The supported style of debating in the U.S. is about how well you can avoid the question asked and, instead, steer your answer to some talking point you want to make. A skilled debater manages to make it seem connected to the question. As a methodical thinker who likes true connectedness in dialog this drives me up a wall. Yet, it's a celebrated approach, so I don't expect that to change.
At a "town hall" style debate, though, it really doesn't read well. The purported idea is that "average voters" get to ask the questions in order to push the candidates to talk about what's on their minds rather than what's on the minds of pundits and news-makers. So, when the candidates go off on a tangent and never answer the question asked, it's an insult to the "average voter." They might as well say, "What a stupid question!" Below the fold, I'll discuss one that I find mighty important...
Both candidates did this this evening. All the snap polls and "dial" groups have declared a winner for the evening, so I don't feel the need to go there. Instead, I'd like to focus on a very smart question that both candidates ignored: "Should health insurance be a commodity?"
Neither candidate responded. Did they not understand the question? It's true that it could have been put differently: "Should people be able to make a profit, thereby forcing costs to go up, on health care?"Still, it's not a difficult question.

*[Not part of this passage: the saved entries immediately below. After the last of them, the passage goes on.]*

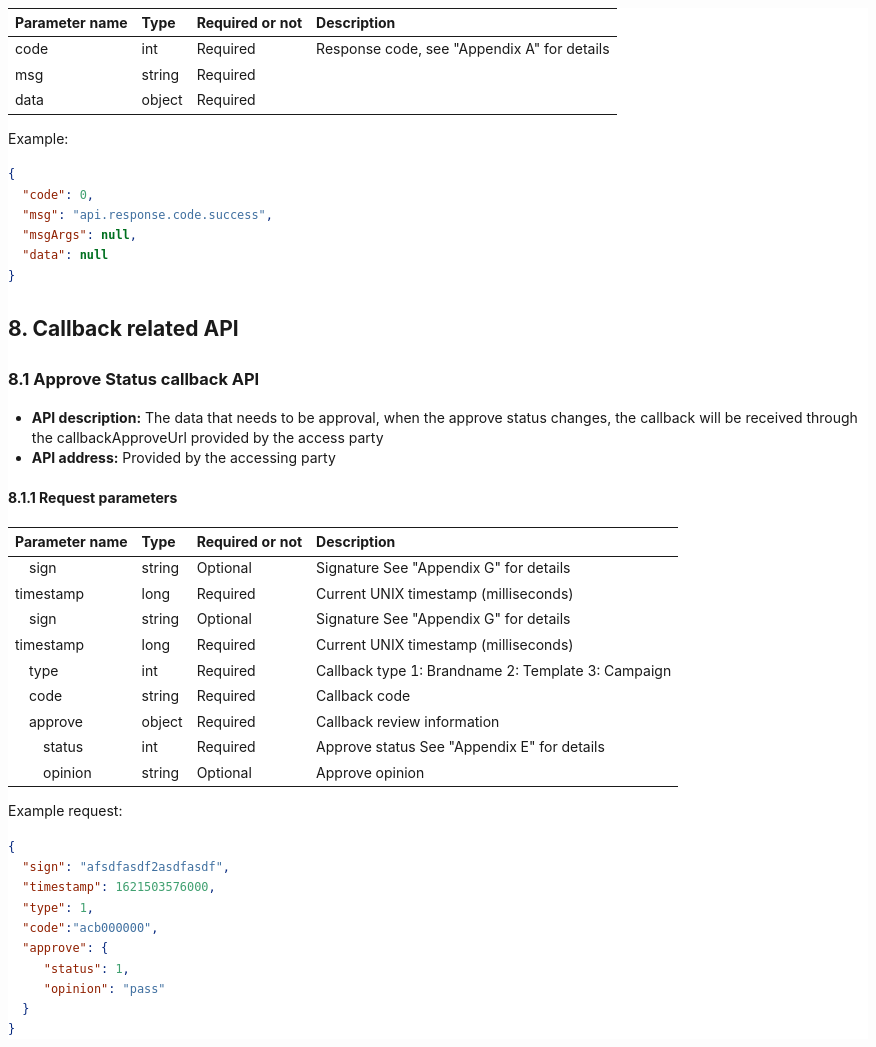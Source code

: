 Parameter name | Type | Required or not | Description
:---- |:--- |:------ |:---
code |int |Required |Response code, see "Appendix A" for details
msg |string |Required |&nbsp;
data |object |Required |&nbsp;


Example:

``` JSON
{
  "code": 0,
  "msg": "api.response.code.success",
  "msgArgs": null,
  "data": null
}

```



## 8. Callback related API

### 8.1 Approve Status callback API
- **API description:** The data that needs to be approval, when the approve status changes, the callback will be received through the callbackApproveUrl provided by the access party
- **API address:** Provided by the accessing party

#### 8.1.1 Request parameters
Parameter name |Type |Required or not |Description
:---- |:--- |:------ |:---
&emsp;sign |string | Optional | Signature See "Appendix G" for details
timestamp |long |Required |Current UNIX timestamp (milliseconds)
&emsp;sign |string | Optional | Signature See "Appendix G" for details
timestamp |long |Required |Current UNIX timestamp (milliseconds)
&emsp;type |int | Required | Callback type 1: Brandname 2: Template 3: Campaign
&emsp;code |string | Required | Callback code
&emsp;approve |object | Required | Callback review information
&emsp;&emsp;status |int | Required | Approve status See "Appendix E" for details
&emsp;&emsp;opinion |string | Optional | Approve opinion


Example request:

``` JSON
{
  "sign": "afsdfasdf2asdfasdf",
  "timestamp": 1621503576000,
  "type": 1,
  "code":"acb000000",
  "approve": {
     "status": 1,
     "opinion": "pass"
  }
}

```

We're all talking about the cost of healthcare. Well, how much was paid out in stock dividends this past year? How much profit did health insurance companies derive? How much was distributed in executive pay? Wouldn't health care costs go down just by removing this additional money burden from the equation?
How many health care protocols are driven by the mandate to provide maximum dividend to shareholders? Are wise long-term health care testing and treatment options put aside for short-term profits? Doesn't this make the overall cost of health care greater?
This should be something that we consider seriously in this country. Our choices about how to provide insurance to people are not limited to for-profit or government. There is a third way that I never hear disussed: make providing insurance a not-for-profit activity, where the mission of the non-profit is to provide the best health care for patients. That's a very different priority than shareholder dividends. It would still be a privately run industry. This industry could still charge insurance premiums to sustain itself. What it couldn't do is allow a few people to profit at the expense of quality health care for all.
What we have to pay for health insurance would reflect the real cost of providing quality healthcare. Not the cost of creating profits. Being a not-for-profit would make the financials more transparent and therefore responsive to public scrutiny. Again, this would likely keep the costs down. Once we've stabilized those prices we can then consider what kind of assistance we might need from government to help families afford appropriate care. Until then, government is simply lining the pockets of shareholders.
I wish the candidates would have stopped for one moment, put their scripts out of their heads, listened to the question and, at a minimum, said, "well, that's something to consider." Instead, we the people got shoved aside in the name of maximizing some investors' portfolio values.